▶ **Work instruction**
Skip every line before the one containing "mechanics & incorporating storytelling", then copy that line and the rest of the entries below exactly, through the last line.

Plain-text document sources:
----------

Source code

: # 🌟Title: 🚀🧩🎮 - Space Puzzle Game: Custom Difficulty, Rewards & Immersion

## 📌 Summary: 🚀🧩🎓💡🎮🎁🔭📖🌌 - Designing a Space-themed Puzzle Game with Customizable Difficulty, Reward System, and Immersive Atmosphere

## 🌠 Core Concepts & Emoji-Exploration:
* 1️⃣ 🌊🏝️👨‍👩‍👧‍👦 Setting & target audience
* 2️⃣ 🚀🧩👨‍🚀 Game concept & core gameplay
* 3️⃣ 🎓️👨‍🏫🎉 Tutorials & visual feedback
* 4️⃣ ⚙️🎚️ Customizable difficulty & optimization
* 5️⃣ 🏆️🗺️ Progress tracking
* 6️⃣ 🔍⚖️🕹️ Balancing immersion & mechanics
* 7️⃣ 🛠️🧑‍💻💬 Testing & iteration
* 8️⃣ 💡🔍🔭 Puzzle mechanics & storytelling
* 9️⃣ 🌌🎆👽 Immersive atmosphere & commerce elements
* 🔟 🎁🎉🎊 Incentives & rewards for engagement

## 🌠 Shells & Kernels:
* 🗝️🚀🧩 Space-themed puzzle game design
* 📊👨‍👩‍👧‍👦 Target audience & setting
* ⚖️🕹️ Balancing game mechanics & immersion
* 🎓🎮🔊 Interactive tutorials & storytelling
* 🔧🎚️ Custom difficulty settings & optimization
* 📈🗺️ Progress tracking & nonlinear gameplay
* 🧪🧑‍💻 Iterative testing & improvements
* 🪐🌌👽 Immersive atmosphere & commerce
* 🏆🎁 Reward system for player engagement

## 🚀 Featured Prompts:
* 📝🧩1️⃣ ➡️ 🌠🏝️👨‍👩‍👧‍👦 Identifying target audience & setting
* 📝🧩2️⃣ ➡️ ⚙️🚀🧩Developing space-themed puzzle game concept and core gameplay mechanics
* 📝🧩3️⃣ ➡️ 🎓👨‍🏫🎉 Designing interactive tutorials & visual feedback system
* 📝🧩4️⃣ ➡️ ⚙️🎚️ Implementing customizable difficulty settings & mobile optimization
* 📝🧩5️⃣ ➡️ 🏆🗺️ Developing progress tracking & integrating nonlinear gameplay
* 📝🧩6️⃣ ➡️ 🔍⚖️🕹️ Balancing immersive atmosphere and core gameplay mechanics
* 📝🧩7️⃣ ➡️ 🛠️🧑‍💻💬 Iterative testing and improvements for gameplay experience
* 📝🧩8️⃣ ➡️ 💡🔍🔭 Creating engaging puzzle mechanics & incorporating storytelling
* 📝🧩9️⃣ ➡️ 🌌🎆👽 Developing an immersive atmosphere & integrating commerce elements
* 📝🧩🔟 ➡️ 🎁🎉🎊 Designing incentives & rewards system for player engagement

----------

▶ **Written answer**
* 📝🧩8️⃣ ➡️ 💡🔍🔭 Creating engaging puzzle mechanics & incorporating storytelling
* 📝🧩9️⃣ ➡️ 🌌🎆👽 Developing an immersive atmosphere & integrating commerce elements
* 📝🧩🔟 ➡️ 🎁🎉🎊 Designing incentives & rewards system for player engagement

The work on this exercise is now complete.